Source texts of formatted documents
══════════════════════════════
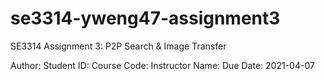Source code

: # se3314-yweng47-assignment3
 SE3314 Assignment 3: P2P Search & Image Transfer

Author:
Student ID:
Course Code:
Instructor Name: 
Due Date: 2021-04-07

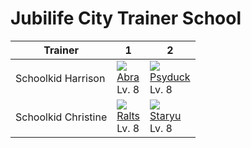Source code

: # Jubilife City Trainer School

Trainer             | 1                            | 2
---                 | ---                          | ---
Schoolkid Harrison  | ![][063]<br>[Abra]<br>Lv. 8  | ![][054]<br>[Psyduck]<br>Lv. 8
Schoolkid Christine | ![][280]<br>[Ralts]<br>Lv. 8 | ![][120]<br>[Staryu]<br>Lv. 8

[Psyduck]: ../../pokemons/054/
[Abra]: ../../pokemons/063/
[Staryu]: ../../pokemons/120/
[Ralts]: ../../pokemons/280/
[054]: ../img/pokemon/054.png
[063]: ../img/pokemon/063.png
[120]: ../img/pokemon/120.png
[280]: ../img/pokemon/280.png
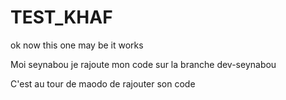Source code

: # TEST_KHAF

ok now this one may be it works

Moi seynabou je rajoute mon code sur la branche dev-seynabou

C'est au tour de maodo de rajouter son code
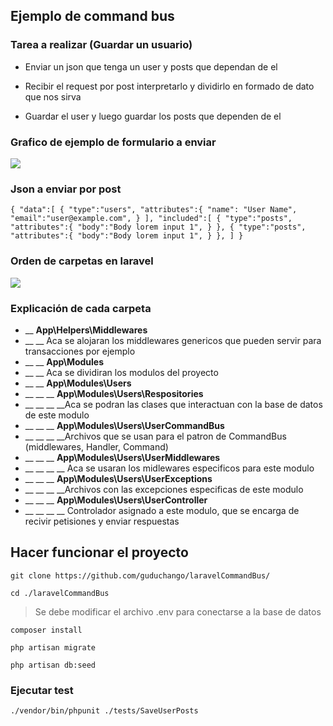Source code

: ## Ejemplo de command bus

###  Tarea a realizar (Guardar un usuario)

* Enviar un json que tenga un user y posts que dependan de el

* Recibir el request por post interpretarlo y dividirlo en formado de dato que nos sirva

* Guardar el user y luego guardar los posts que dependen de el


### Grafico de ejemplo de formulario a enviar
![](http://i67.tinypic.com/50l9fr.png)

###  Json a enviar por post
`{
   "data":[
      {
         "type":"users",
         "attributes":{
            "name": "User Name",
            "email":"user@example.com",
         }
   ],
   "included":[
     {
         "type":"posts",
         "attributes":{
            "body":"Body lorem input 1",
         }
      },
      {
         "type":"posts",
         "attributes":{
			"body":"Body lorem input 1",
         }
      },
   ]
}`

### Orden de carpetas en laravel
![](http://i63.tinypic.com/25qdmbl.png)

### Explicación de cada carpeta
* __ **App\Helpers\Middlewares**
* __ __ Aca se alojaran los middlewares genericos que pueden servir para transacciones por ejemplo
* __ __ **App\Modules**
* __ __ Aca se dividiran los modulos del proyecto
* __ __ **App\Modules\Users**
* __ __ __ **App\Modules\Users\Respositories**
* __ __ __ __Aca se podran las clases que interactuan con la base de datos de este modulo
* __ __ __ **App\Modules\Users\UserCommandBus**
* __ __ __ __Archivos que se usan para el patron de CommandBus (middlewares, Handler, Command)
* __ __ __ **App\Modules\Users\UserMiddlewares**
* __ __ __ __ Aca se usaran los midlewares especificos para este modulo
* __ __ __ **App\Modules\Users\UserExceptions**
* __ __ __ __Archivos con las excepciones especificas de este modulo
* __ __ __ **App\Modules\Users\UserController**
* __ __ __ __ Controlador asignado a este modulo, que se encarga de recivir petisiones y enviar respuestas

## Hacer funcionar el proyecto

`git clone https://github.com/guduchango/laravelCommandBus/`

`cd ./laravelCommandBus`

 > Se debe modificar el archivo .env para conectarse a la base de datos 

`composer install`

`php artisan migrate`

`php artisan db:seed`

### Ejecutar test
`./vendor/bin/phpunit ./tests/SaveUserPosts`


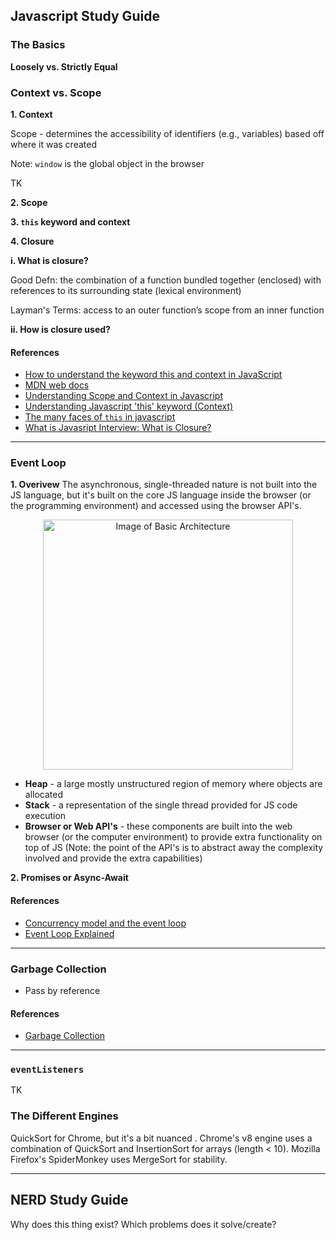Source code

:## Javascript Study Guide

### The Basics

**Loosely vs. Strictly Equal**

### Context vs. Scope

**1. Context**

Scope - determines the accessibility of identifiers (e.g., variables) based off where it was created

Note: `window` is the global object in the browser 

TK

**2. Scope**

**3. `this` keyword and context**

**4. Closure**

**i. What is closure?**

Good Defn: the combination of a function bundled together (enclosed) with references to its surrounding state (lexical environment) 

Layman's Terms: access to an outer function’s scope from an inner function

**ii. How is closure used?** 


#### References
* [How to understand the keyword this and context in JavaScript](https://www.freecodecamp.org/news/how-to-understand-the-keyword-this-and-context-in-javascript-cd624c6b74b8/)
* [MDN web docs](https://developer.mozilla.org/en-US/docs/Web/JavaScript/Reference/Operators/this)
* [Understanding Scope and Context in Javascript](http://ryanmorr.com/understanding-scope-and-context-in-javascript/)
* [Understanding Javascript 'this' keyword (Context)](https://medium.com/datadriveninvestor/javascript-context-this-keyword-9a78a19d5786)
* [The many faces of `this` in javascript](https://blog.pragmatists.com/the-many-faces-of-this-in-javascript-5f8be40df52e)
* [What is Javasript Interview: What is Closure?](https://medium.com/javascript-scene/master-the-javascript-interview-what-is-a-closure-b2f0d2152b36)

---

### Event Loop

**1. Overivew**
The asynchronous, single-threaded nature is not built into the JS language, but it's built on the core JS language inside the browser (or the programming environment) and accessed using the browser API's. 
<p align="center">
<img src="https://miro.medium.com/max/1504/1*7GXoHZiIUhlKuKGT22gHmA.png" alt="Image of Basic Architecture"  width="400"/>
</p>

* **Heap** - a large mostly unstructured region of memory where objects are allocated
* **Stack** - a representation of the single thread provided for JS code execution 
* **Browser or Web API's** - these components are built into the web browser (or the computer environment) to provide extra functionality on top of JS (Note: the point of the API's is to abstract away the complexity involved and provide the extra capabilities)


**2. Promises or Async-Await**


#### References
* [Concurrency model and the event loop](https://developer.mozilla.org/en-US/docs/Web/JavaScript/EventLoop)
* [Event Loop Explained](https://medium.com/front-end-weekly/javascript-event-loop-explained-4cd26af121d4)

---


### Garbage Collection

- Pass by reference

#### References
* [Garbage Collection](https://javascript.info/garbage-collection)

---

### `eventListeners`

TK 

### The Different Engines 

QuickSort for Chrome, but it's a bit nuanced . Chrome's v8 engine uses a combination of QuickSort and InsertionSort for arrays (length < 10). Mozilla Firefox's SpiderMonkey uses MergeSort for stability.

---

## NERD Study Guide

Why does this thing exist? Which problems does it solve/create? 

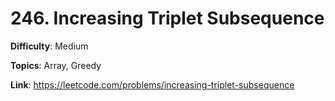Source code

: # 246. Increasing Triplet Subsequence

**Difficulty**: Medium

**Topics**: Array, Greedy

**Link**: https://leetcode.com/problems/increasing-triplet-subsequence
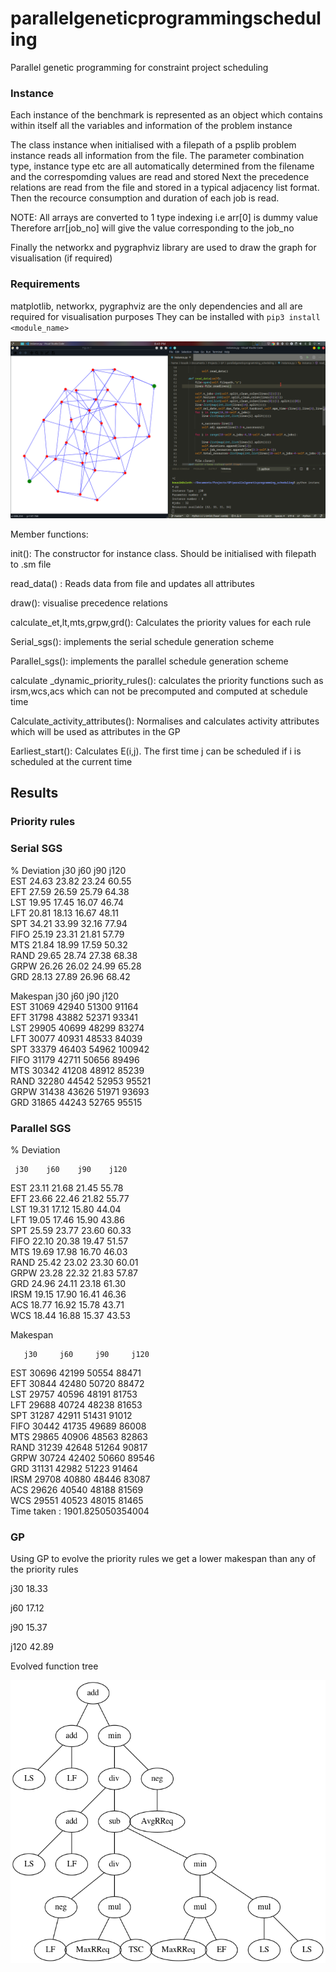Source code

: # parallelgeneticprogrammingscheduling
Parallel genetic programming for constraint project scheduling


### Instance
Each instance of the benchmark is represented as an object which contains within itself all the variables and information of the problem instance

The class instance when initialised with a filepath of a psplib problem instance reads all information from the file. The parameter combination type, instance type etc are all automatically determined from the filename and the correspomding values are read and stored
Next the precedence relations are read from the file and stored in a typical adjacency list format.
Then the recource consumption and duration of each job is read.

NOTE: All arrays are converted to 1 type indexing i.e arr[0] is dummy value
Therefore arr[job_no] will give the value corresponding to the job_no

Finally the networkx and pygraphviz library are used to draw the graph for visualisation (if required)

### Requirements
matplotlib, networkx, pygraphviz are the only dependencies and all are required for visualisation purposes
They can be installed with `pip3 install <module_name>`

![demo](img/demo.png?raw=true "Demo image")


Member functions:

init(): The constructor for instance class. Should be initialised with filepath to .sm file

read_data() : Reads data from file and updates all attributes

draw(): visualise precedence relations

calculate_et,lt,mts,grpw,grd(): Calculates the priority values for each rule

Serial_sgs(): implements the serial schedule generation scheme

Parallel_sgs(): implements the parallel schedule generation scheme

calculate _dynamic_priority_rules(): calculates the priority functions such as irsm,wcs,acs which can not be precomputed and computed at schedule time

Calculate_activity_attributes(): Normalises and calculates activity attributes which will be used as attributes in the GP 

Earliest_start(): Calculates E(i,j). The first time j can be scheduled if i is scheduled at the current time

## Results
### Priority rules
### Serial SGS
% Deviation
     j30    j60    j90    j120    
EST  24.63  23.82  23.24  60.55  
EFT  27.59  26.59  25.79  64.38  
LST  19.95  17.45  16.07  46.74  
LFT  20.81  18.13  16.67  48.11  
SPT  34.21  33.99  32.16  77.94  
FIFO  25.19  23.31  21.81  57.79  
MTS  21.84  18.99  17.59  50.32  
RAND  29.65  28.74  27.38  68.38  
GRPW  26.26  26.02  24.99  65.28  
GRD  28.13  27.89  26.96  68.42

Makespan
       j30     j60     j90     j120     
EST  31069  42940  51300  91164  
EFT  31798  43882  52371  93341  
LST  29905  40699  48299  83274  
LFT  30077  40931  48533  84039  
SPT  33379  46403  54962  100942  
FIFO  31179  42711  50656  89496  
MTS  30342  41208  48912  85239  
RAND  32280  44542  52953  95521  
GRPW  31438  43626  51971 93693  
GRD  31865  44243  52765  95515

### Parallel SGS
% Deviation

     j30    j60    j90    j120    
     
EST  23.11  21.68  21.45  55.78  
EFT  23.66  22.46  21.82  55.77  
LST  19.31  17.12  15.80  44.04  
LFT  19.05  17.46  15.90  43.86  
SPT  25.59  23.77  23.60  60.33  
FIFO  22.10  20.38  19.47  51.57  
MTS  19.69  17.98  16.70  46.03  
RAND  25.42  23.02  23.30  60.01  
GRPW  23.28  22.32  21.83  57.87  
GRD  24.96  24.11  23.18  61.30  
IRSM  19.15  17.90  16.41  46.36   
ACS  18.77  16.92  15.78  43.71    
WCS  18.44  16.88  15.37  43.53    

Makespan

       j30     j60     j90     j120 
       
EST  30696  42199  50554  88471  
EFT  30844  42480  50720  88472  
LST  29757  40596  48191  81753  
LFT  29688  40724  48238  81653  
SPT  31287  42911  51431  91012  
FIFO  30442  41735  49689  86008  
MTS  29865  40906  48563  82863  
RAND  31239  42648  51264  90817  
GRPW  30724  42402  50660  89546  
GRD  31131  42982  51223  91464  
IRSM  29708  40880  48446  83087  
ACS  29626  40540  48188  81569  
WCS  29551  40523  48015  81465  
Time taken :  1901.825050354004



### GP
Using GP to evolve the priority rules we get a lower makespan than any of the priority rules

j30 18.33

j60 17.12

j90 15.37

j120 42.89

Evolved function tree 

![tree](gp_trees/42.88__2.png?raw=true "GP tree")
══════════════════════════════
Starting with the line that has "[120]: ../img/pokemon/120.png" and going on through the line that has "que nos sirva", transcribe the records above exactly, but skip the pictures.

Solution for this problem:
[120]: ../img/pokemon/120.png
[280]: ../img/pokemon/280.png
Source code

: # TEST_KHAF

ok now this one may be it works

Moi seynabou je rajoute mon code sur la branche dev-seynabou

C'est au tour de maodo de rajouter son code
Source code

: ## Ejemplo de command bus

###  Tarea a realizar (Guardar un usuario)

* Enviar un json que tenga un user y posts que dependan de el

* Recibir el request por post interpretarlo y dividirlo en formado de dato que nos sirva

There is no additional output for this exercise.